Monday, July 30, 2007

The Station, Part 61

That may more difficult than I had just anticipated. I can see so much foliage, the branches with leaves of all shapes and sizes, many of them laden with what could only be fruits and seeds. I know nothing of them. This is a problem. I am without the advantage of observing other animals’ eating habits. The small primates I witnessed eating the figs back at the mountains was in all likelihood a stroke of luck on my part. In addition, that world was the most familiar of them all. A more primitive, yet nearly identical version your own world. Here, in this very different place, there is the most superficial familiarity. I can recognize these analogues of trees, vines, shrubs and all their parts. But what I don’t have knowledge of would be the chemistry. I have a virtual feast around me, or a world of death my any number of poisons. I will have to abstain for now and ignore the noise in my belly. But nature is insistent. If I have to rely on my own willpower alone, I may have to hurry along. I can’t let mere hunger rule my decision. I am ever closer to the Junction. I know that I must travel upward, into the canopy, for passage on the ground looks to be all but impossible. And the sudden knowledge of my arboreal skills is an excellent clue as to how I am to meet my goal.

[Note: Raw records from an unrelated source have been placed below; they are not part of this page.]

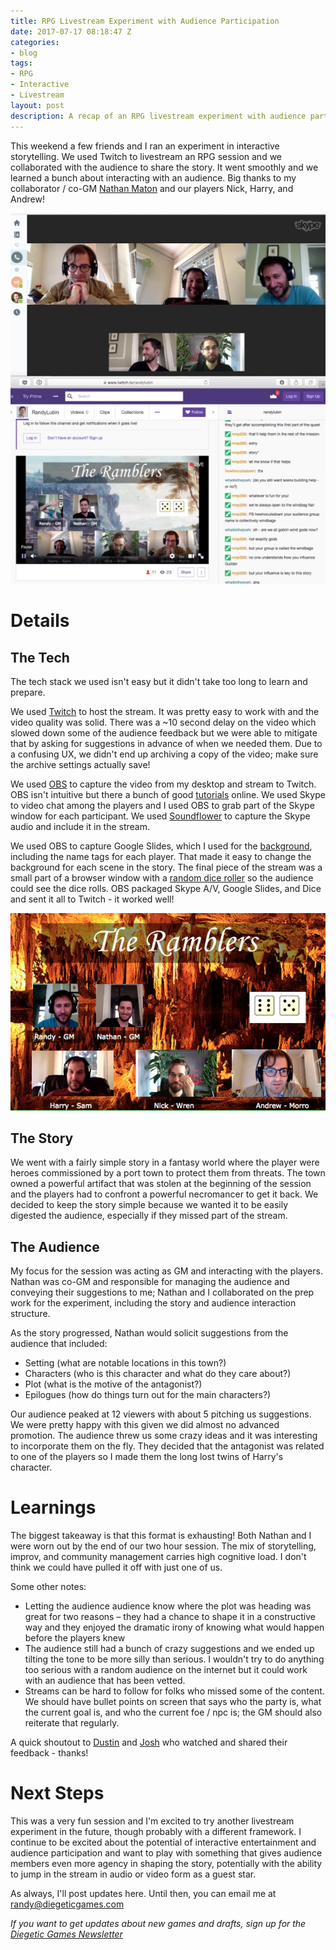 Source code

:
 ```yaml
---
title: RPG Livestream Experiment with Audience Participation
date: 2017-07-17 08:18:47 Z
categories:
- blog
tags:
- RPG
- Interactive
- Livestream
layout: post
description: A recap of an RPG livestream experiment with audience participation
---
```


This weekend a few friends and I ran an experiment in interactive storytelling. We used Twitch to livestream an RPG session and we collaborated with the audience to share the story. It went smoothly and we learned a bunch about interacting with an audience. Big thanks to my collaborator / co-GM [Nathan Maton](https://nathanmaton.wordpress.com/) and our players Nick, Harry, and Andrew!

![screenshot of the skype and twitch windows we used for the rpg livestream](/img/blog/rpg-stream-twitch-skype.jpg)

# Details

## The Tech

The tech stack we used isn't easy but it didn't take too long to learn and prepare.

We used [Twitch](twitch.tv) to host the stream. It was pretty easy to work with and the video quality was solid. There was a ~10 second delay on the video which slowed down some of the audience feedback but we were able to mitigate that by asking for suggestions in advance of when we needed them. Due to a confusing UX, we didn't end up archiving a copy of the video; make sure the archive settings actually save!

We used [OBS](https://obsproject.com/) to capture the video from my desktop and stream to Twitch. OBS isn't intuitive but there a bunch of good [tutorials](http://fixingyourvideo.com/how-to-bring-skype-guest-onto-livestream-using-obs-studio-on-mac) online. We used Skype to video chat among the players and I used OBS to grab part of the Skype window for each participant. We used [Soundflower](https://github.com/mattingalls/Soundflower/releases/tag/2.0b2) to capture the Skype audio and include it in the stream.

We used OBS to capture Google Slides, which I used for the [background](https://docs.google.com/presentation/d/1IlXZ6qQNmKMetF7pgxjQpOyTFeAUZ1QBP7kSPF72Xyk/edit?usp=sharing), including the name tags for each player. That made it easy to change the background for each scene in the story. The final piece of the stream was a small part of a browser window with a [random dice roller](https://www.random.org/dice/) so the audience could see the dice rolls. OBS packaged Skype A/V, Google Slides, and Dice and sent it all to Twitch - it worked well!

![Screenshot from the livestream](/img/blog/the-ramblers-rpg-livestream-screenshot.jpg)

## The Story

We went with a fairly simple story in a fantasy world where the player were heroes commissioned by a port town to protect them from threats. The town owned a powerful artifact that was stolen at the beginning of the session and the players had to confront a powerful necromancer to get it back. We decided to keep the story simple because we wanted it to be easily digested the audience, especially if they missed part of the stream.

## The Audience

My focus for the session was acting as GM and interacting with the players. Nathan was co-GM and responsible for managing the audience and conveying their suggestions to me; Nathan and I collaborated on the prep work for the experiment, including the story and audience interaction structure.

As the story progressed, Nathan would solicit suggestions from the audience that included:

- Setting (what are notable locations in this town?)
- Characters (who is this character and what do they care about?)
- Plot (what is the motive of the antagonist?)
- Epilogues (how do things turn out for the main characters?)

Our audience peaked at 12 viewers with about 5 pitching us suggestions. We were pretty happy with this given we did almost no advanced promotion. The audience threw us some crazy ideas and it was interesting to incorporate them on the fly. They decided that the antagonist was related to one of the players so I made them the long lost twins of Harry's character.

# Learnings

The biggest takeaway is that this format is exhausting! Both Nathan and I were worn out by the end of our two hour session. The mix of storytelling, improv, and community management carries high cognitive load. I don't think we could have pulled it off with just one of us.

Some other notes:

- Letting the audience audience know where the plot was heading was great for two reasons – they had a chance to shape it in a constructive way and they enjoyed the dramatic irony of knowing what would happen before the players knew
- The audience still had a bunch of crazy suggestions and we ended up tilting the tone to be more silly than serious. I wouldn't try to do anything too serious with a random audience on the internet but it could work with an audience that has been vetted.
- Streams can be hard to follow for folks who missed some of the content. We should have bullet points on screen that says who the party is, what the current goal is, and who the current foe / npc is; the GM should also reiterate that regularly.

A quick shoutout to [Dustin](https://twitter.com/dustinfreeman) and [Josh](https://twitter.com/whatisthejosh) who watched and shared their feedback - thanks!

# Next Steps

This was a very fun session and I'm excited to try another livestream experiment in the future, though probably with a different framework. I continue to be excited about the potential of interactive entertainment and audience participation and want to play with something that gives audience members even more agency in shaping the story, potentially with the ability to jump in the stream in audio or video form as a guest star.

As always, I'll post updates here. Until then, you can email me at [randy@diegeticgames.com](mailto:randy@diegeticgames.com)

_If you want to get updates about new games and drafts, sign up for the [Diegetic Games Newsletter](http://eepurl.com/cvSa2f)_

I’m climbing ever higher into this canopy. I must be nearly one hundred meters above ground by now. The immensity of this jungle is astounding, dwarfing anything else in my experience. As I ascend ever higher, I still have not seen a hint sky. There might not be one, just a ceiling of metal perhaps. I can just toss that idea away right now. Although I have seen other places without skies, there can be no greenery without the aid of a sun. Energy from light of course. Or can there? Still no hint of rays, yet there is a dim light throughout. That light has to come from somewhere.

I have noticed subtle changes in the vegetation species as I further separate myself from the jungle floor. The deep greens, which now that I think of them may be in fact due to the lack of light giving them their darker shades, have been supplanted by an ever increasing population of ever more bizarre looking plants upon other plants, many must be epiphytic in nature, others of a more parasitic nature. I cannot differentiate between the two if that is indeed the case. I matters little to me—they are all in all probability inedible. Yet these oddities are but a few of the strange forms I have seen as I climb. Growths for which I have no comparison appear in I dare say have a grotesquery that have had the temporary yet strangely beneficial effect of curbing my appetite. It is not so much that that have shapes and textures I would not apply to plants life. That would be quite enough. But it is way in which I see that they do lay prone. Grasses and leaves sway in the wind. But there is nothing about the air that I can surmise that explains the way in which these creatures of vegetation…pulse…undulate. My nearness to them is disturbing some sense within me, an ancient understanding that is being contradicted. I want to be away from them, yet I know in that maddeningly mysterious way that these moving forms are not the obscene things I want them to be. They are nothing of the sort. The more I look on them, the more repulsed I am by my growing attraction to them. My stomach has rumbled again and I’m appalled by the suggestion. And where are all the animals? In such a dense biomass and great variety, what fills these niches? Can it be that even with my new senses, that I can miss all of it?